◆ **TASK GOAL**
Pick each line that has "dépendances" out of the records.

⁂

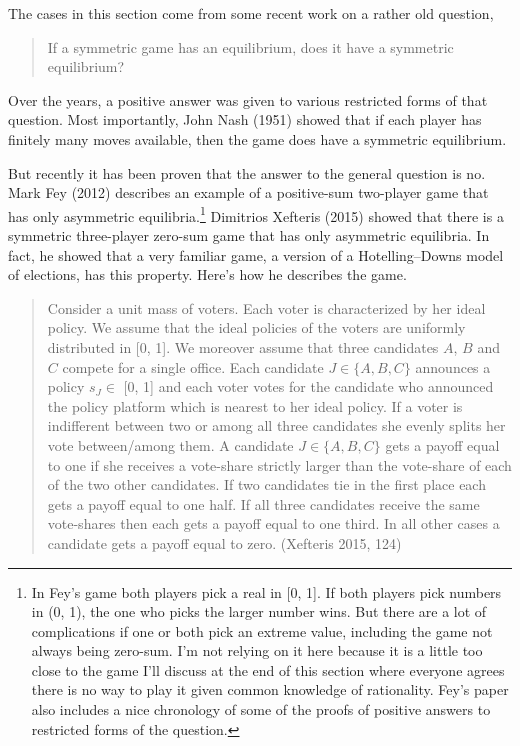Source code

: \documentclass[
  11pt,
]{article}
\begin{document}
The cases in this section come from some recent work on a rather old question,

\begin{quote}
If a symmetric game has an equilibrium, does it have a symmetric equilibrium?
\end{quote}

Over the years, a positive answer was given to various restricted forms of that question. Most importantly, John Nash (1951) showed that if each player has finitely many moves available, then the game does have a symmetric equilibrium.

But recently it has been proven that the answer to the general question is no. Mark Fey (2012) describes an example of a positive-sum two-player game that has only asymmetric equilibria.\footnote{In Fey's game both players pick a real in {[}0, 1{]}. If both players pick numbers in (0, 1), the one who picks the larger number wins. But there are a lot of complications if one or both pick an extreme value, including the game not always being zero-sum. I'm not relying on it here because it is a little too close to the game I'll discuss at the end of this section where everyone agrees there is no way to play it given common knowledge of rationality. Fey's paper also includes a nice chronology of some of the proofs of positive answers to restricted forms of the question.} Dimitrios Xefteris (2015) showed that there is a symmetric three-player zero-sum game that has only asymmetric equilibria. In fact, he showed that a very familiar game, a version of a Hotelling--Downs model of elections, has this property. Here's how he describes the game.

\begin{quote}
Consider a unit mass of voters. Each voter is characterized by her ideal policy. We assume that the ideal policies of the voters are uniformly distributed in {[}0, 1{]}. We moreover assume that three candidates \(A\), \(B\) and \(C\) compete for a single office. Each candidate \(J \in \{A, B, C\}\) announces a policy \(s_J \in\) {[}0, 1{]} and each voter votes for the candidate who announced the policy platform which is nearest to her ideal policy. If a voter is indifferent between two or among all three candidates she evenly splits her vote between/among them. A candidate \(J \in \{A, B, C\}\) gets a payoff equal to one if she receives a vote-share strictly larger than the vote-share of each of the two other candidates. If two candidates tie in the first place each gets a payoff equal to one half. If all three candidates receive the same vote-shares then each gets a payoff equal to one third. In all other cases a candidate gets a payoff equal to zero. (Xefteris 2015, 124)
\end{quote}
\end{document}

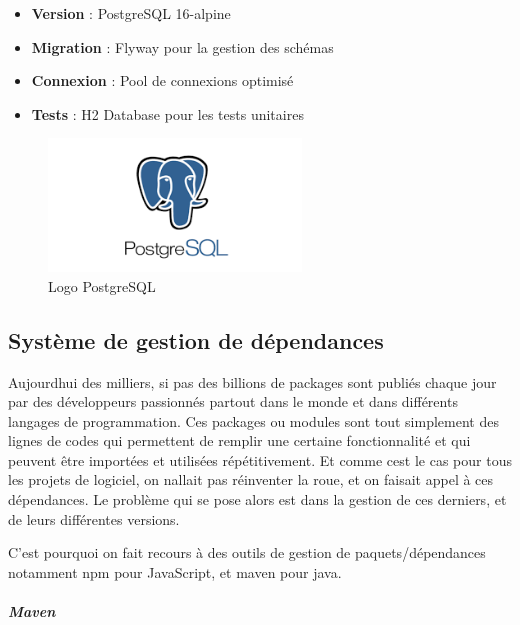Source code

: \documentclass[12pt,a4paper,twoside]{report}
\begin{document}
\begin{itemize}
\item
  \textbf{Version} : PostgreSQL 16-alpine
\item
  \textbf{Migration} : Flyway pour la gestion des schémas
\item
  \textbf{Connexion} : Pool de connexions optimisé
\item
  \textbf{Tests} : H2 Database pour les tests unitaires
\end{itemize}

\begin{figure}[H]
\centering
\includegraphics[width=0.6\textwidth]{latex_media/media/image26.png}
\caption{Logo PostgreSQL}
\label{fig:logo-postgresql}
\end{figure}

\hypertarget{systuxe8me-de-gestion-de-duxe9pendances}{%
\subsection{Système de gestion de
dépendances}\label{systuxe8me-de-gestion-de-duxe9pendances}}

Aujourd\textquotesingle hui des milliers, si pas des billions de
packages sont publiés chaque jour par des développeurs passionnés
partout dans le monde et dans différents langages de programmation. Ces
packages ou modules sont tout simplement des lignes de codes qui
permettent de remplir une certaine fonctionnalité et qui peuvent être
importées et utilisées répétitivement. Et comme c\textquotesingle est le
cas pour tous les projets de logiciel, on n\textquotesingle allait pas
réinventer la roue, et on faisait appel à ces dépendances. Le problème
qui se pose alors est dans la gestion de ces derniers, et de leurs
différentes versions.

C'est pourquoi on fait recours à des outils de gestion de
paquets/dépendances notamment npm pour JavaScript, et maven pour java.~

\hypertarget{maven}{%
\subparagraph{\texorpdfstring{\textbf{Maven}}{Maven}}\label{maven}}
\end{document}
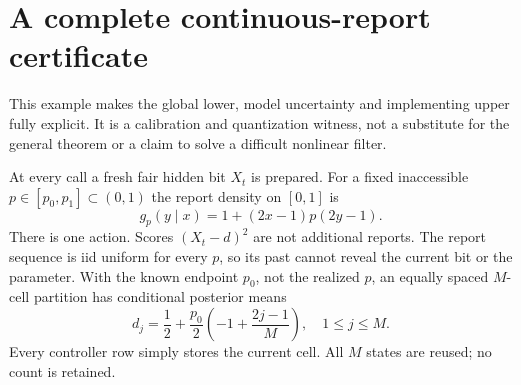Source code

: \section{A complete continuous-report certificate}\label{sec:certificate}
This example makes the global lower, model uncertainty and implementing upper fully explicit. It is a calibration and quantization witness, not a substitute for the general theorem or a claim to solve a difficult nonlinear filter.

At every call a fresh fair hidden bit $X_t$ is prepared. For a fixed inaccessible $p\in[p_0,p_1]\subset(0,1)$ the report density on $[0,1]$ is
\begin{equation}\label{eq:signal}
 g_p(y\mid x)=1+(2x-1)p(2y-1).
\end{equation}
There is one action. Scores $(X_t-d)^2$ are not additional reports. The report sequence is iid uniform for every $p$, so its past cannot reveal the current bit or the parameter. With the known endpoint $p_0$, not the realized $p$, an equally spaced $M$-cell partition has conditional posterior means
\[
 d_j=\frac12+\frac{p_0}{2}\left(-1+\frac{2j-1}{M}\right),\quad 1\le j\le M.
\]
Every controller row simply stores the current cell. All $M$ states are reused; no count is retained.

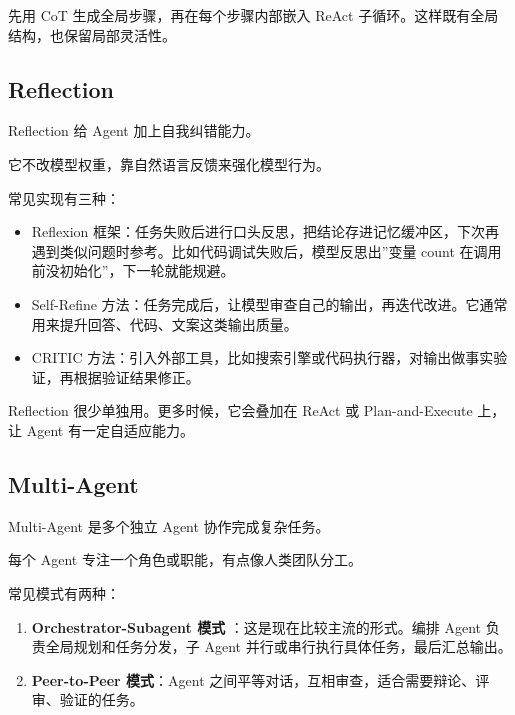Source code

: \documentclass[9pt,a4paper,twocolumn]{ctexart}
\begin{document}
先用 CoT 生成全局步骤，再在每个步骤内部嵌入 ReAct 子循环。这样既有全局结构，也保留局部灵活性。



\subsection*{Reflection}


Reflection 给 Agent 加上自我纠错能力。



它不改模型权重，靠自然语言反馈来强化模型行为。



常见实现有三种：


\begin{itemize}[itemsep=1pt, topsep=2pt]
  \item Reflexion 框架：任务失败后进行口头反思，把结论存进记忆缓冲区，下次再遇到类似问题时参考。比如代码调试失败后，模型反思出”变量 count 在调用前没初始化”，下一轮就能规避。
  \item Self-Refine 方法：任务完成后，让模型审查自己的输出，再迭代改进。它通常用来提升回答、代码、文案这类输出质量。
  \item CRITIC 方法：引入外部工具，比如搜索引擎或代码执行器，对输出做事实验证，再根据验证结果修正。
\end{itemize}


Reflection 很少单独用。更多时候，它会叠加在 ReAct 或 Plan-and-Execute 上，让 Agent 有一定自适应能力。



\subsection*{Multi-Agent}


Multi-Agent 是多个独立 Agent 协作完成复杂任务。



每个 Agent 专注一个角色或职能，有点像人类团队分工。



常见模式有两种：


\begin{enumerate}[itemsep=1pt, topsep=2pt]
  \item \textbf{Orchestrator-Subagent 模式} ：这是现在比较主流的形式。编排 Agent 负责全局规划和任务分发，子 Agent 并行或串行执行具体任务，最后汇总输出。
  \item \textbf{Peer-to-Peer 模式}：Agent 之间平等对话，互相审查，适合需要辩论、评审、验证的任务。
\end{enumerate}
\end{document}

⁂

◆ **TASK OUTPUT**
dépendances}\label{systuxe8me-de-gestion-de-duxe9pendances}}
réinventer la roue, et on faisait appel à ces dépendances. Le problème
paquets/dépendances notamment npm pour JavaScript, et maven pour java.~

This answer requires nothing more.